Assignment ::
Each line of the listing below that includes "entities" must be copied.

Exercise inputs ::
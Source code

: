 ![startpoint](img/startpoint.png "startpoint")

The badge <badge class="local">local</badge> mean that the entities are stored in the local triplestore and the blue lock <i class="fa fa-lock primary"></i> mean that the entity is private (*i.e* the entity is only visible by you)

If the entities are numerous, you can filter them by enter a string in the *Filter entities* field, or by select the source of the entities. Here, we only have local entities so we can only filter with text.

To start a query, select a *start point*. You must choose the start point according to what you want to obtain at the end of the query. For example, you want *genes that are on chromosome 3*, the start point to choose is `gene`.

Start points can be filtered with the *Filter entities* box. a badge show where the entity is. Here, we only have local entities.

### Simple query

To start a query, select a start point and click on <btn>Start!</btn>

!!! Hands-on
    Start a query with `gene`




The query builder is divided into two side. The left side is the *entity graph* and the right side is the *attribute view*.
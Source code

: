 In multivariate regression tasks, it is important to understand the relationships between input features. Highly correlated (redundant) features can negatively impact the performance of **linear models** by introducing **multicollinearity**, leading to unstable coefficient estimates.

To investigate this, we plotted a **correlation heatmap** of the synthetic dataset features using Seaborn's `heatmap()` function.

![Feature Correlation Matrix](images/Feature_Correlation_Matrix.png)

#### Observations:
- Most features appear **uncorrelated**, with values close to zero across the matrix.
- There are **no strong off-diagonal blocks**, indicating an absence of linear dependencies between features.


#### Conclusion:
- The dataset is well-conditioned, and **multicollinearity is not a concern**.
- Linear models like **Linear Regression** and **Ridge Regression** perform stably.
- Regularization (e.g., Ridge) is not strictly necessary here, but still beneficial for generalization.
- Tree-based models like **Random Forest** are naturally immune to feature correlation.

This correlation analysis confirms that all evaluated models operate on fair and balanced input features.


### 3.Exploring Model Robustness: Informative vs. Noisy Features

Solution for this exercise ::
The badge <badge class="local">local</badge> mean that the entities are stored in the local triplestore and the blue lock <i class="fa fa-lock primary"></i> mean that the entity is private (*i.e* the entity is only visible by you)
If the entities are numerous, you can filter them by enter a string in the *Filter entities* field, or by select the source of the entities. Here, we only have local entities so we can only filter with text.
Start points can be filtered with the *Filter entities* box. a badge show where the entity is. Here, we only have local entities.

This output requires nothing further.